Generative AI trains on a more comprehensive data set, learning the underlying logic and generating new data sets to create new content such as articles, pictures, music, computer code, and more. Compared with analytical AI, generative AI has a more robust understanding, reasoning, and generation capabilities and a more comprehensive range of application scenarios [2,3,4,5]. The most representative generative AI is the large language model; OpenAI’s ChatGPT, Baidu’s Wenxin Yiyi, Ali’s Tongyi Qianwen, etc., all belong to this category. More than 200 large models are worldwide, and Chinese and American technology companies have developed 90%.
Data management and forecasting are central to ensuring trading security and optimizing investment decisions in financial markets. Through its powerful data generation and analysis capabilities, generative artificial intelligence technology can significantly improve the management efficiency of economic data and provide more accurate market forecasts. This not only helps to increase investment returns but also effectively reduces risk. In this context, it becomes essential to explore the application of generative AI in financial data management and forecasting.

2. Related Work

2.1. Financial Market Data Management

AI is a natural fit for the financial industry. Data is the essential input of AI, both analytical and generative AI, and can not be separated from a large number of data training [6]. The financial industry has a high degree of digitalization. It has accumulated a lot of user and transaction data in daily business, making it one of the ideal scenarios for AI applications. Financial institutions also generally use AI technology to upgrade or innovate financial business. According to the Business Insider survey, 80% of banks in the United States believe that AI can help improve financial services and have or plan to integrate AI with financial business [7,8,9]. By 2027, the global AI financial services market is expected to grow to $130 billion.
Financial institutions mainly use analytical AI to assist human employees. The application scenarios are as follows:
1. Intelligent customer service. The work of customer service has prominent procedural characteristics, so it is one of the most widely used scenarios for AI Intelligent customer service mainly undertakes two tasks [10]: First, answer customers’ questions and doubts. For example, Erica, the smart customer service of Bank of America, uses voice recognition and natural language processing technology to analyze customers’ problems, extract critical information, and provide corresponding solutions; Cimb’s Eva specifically addresses the needs of SMEs and can work 7*24 hours a day, playing a more significant role in helping SMEs during the epidemic. Ping An Bank of China’s AI customer service has undertaken 80% of the workload. Second, personalized business recommendations [11]. For example, Wells Fargo cooperated with Google to analyze user characteristics based on transaction data, social data, etc., and recommend financial services or investment products in a targeted manner.
2. Credit score. Traditional credit scoring models primarily use structured data, which makes it impossible to score a customer if they do not have a bank account and the associated transaction transfers [12,13,14,15,16,17]. AI can widely use structured (such as transaction history) and unstructured data (such as employment history, spending habits, etc.) for credit scoring, significantly improving efficiency, accuracy, and reach.
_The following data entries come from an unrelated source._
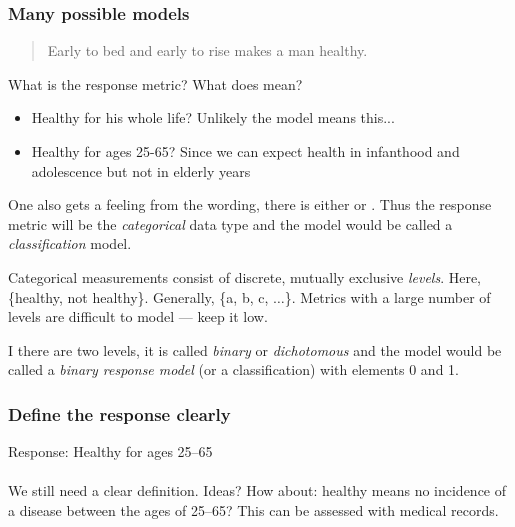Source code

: \documentclass[handout]{beamer}
\begin{document}
\begin{frame}\frametitle{Many possible models}

\small
\begin{quotation}
Early to bed and early to rise makes a man healthy.
\end{quotation}

What is the response metric? \pause What does  mean?\\

\begin{itemize}
\item Healthy for his whole life? Unlikely the model means this...
\item Healthy for ages 25-65? Since we can expect health in infanthood and adolescence but not in elderly years
\end{itemize}

One also gets a feeling from the wording, there is either  or . Thus the response metric will be the \textit{categorical} data type and the model would be called a \textit{classification} model. \\\vspace{0.2cm}

Categorical measurements consist of discrete, mutually exclusive \textit{levels}. Here, \{healthy, not healthy\}. Generally, \{a, b, c, $\ldots$\}. Metrics with a large number of levels are difficult to model --- keep it low.\\\vspace{0.2cm}

I there are two levels, it is called \textit{binary} or \textit{dichotomous} and the model would be called a \textit{binary response model} (or a classification) with elements 0 and 1.
	
\end{frame}

\begin{frame}\frametitle{Define the response clearly}

Response: Healthy for ages 25--65 \\~\\

We still need a clear definition. Ideas? How about: healthy means no incidence of a  disease between the ages of 25--65? This can be assessed with medical records. 
	
\end{frame}
\end{document}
For example, the United Bank of the Philippines has built a credit scoring model based on artificial intelligence technology to give credit ratings to unbanked groups, thereby improving loan availability.
3. Smart Advisors [18]. An intelligent advisory system built with AI technology can generate a portfolio suitable for investors’ needs by analyzing investors’ risk appetite, financial goals, and market conditions and adjusting investment strategies promptly according to market operation [19]. This helps to lower the investment threshold and provide more precise investment choices for investors with different levels of wealth and risk tolerance. Some Chinese and foreign financial institutions, such as JPMorgan Chase in the US and Flush in China, have launched intelligent advisory services.
4. Risk management. Risk management models based on AI technology can analyze, identify, and predict risk factors in finance, investment, credit, and other fields through extensive data analysis and take measures to reduce risks and protect the interests of financial institutions and consumers [20,21,22,23,24]. For example, Singapore’s DBS bank has used AI to improve its anti-money laundering/anti-terrorist financing alarm prioritization, significantly reducing the number of false positives. Some commercial banks in China have established AI anti-money laundering models, using machine learning, knowledge graphs, and other technologies for real-time monitoring and intelligent analysis of anti-money laundering.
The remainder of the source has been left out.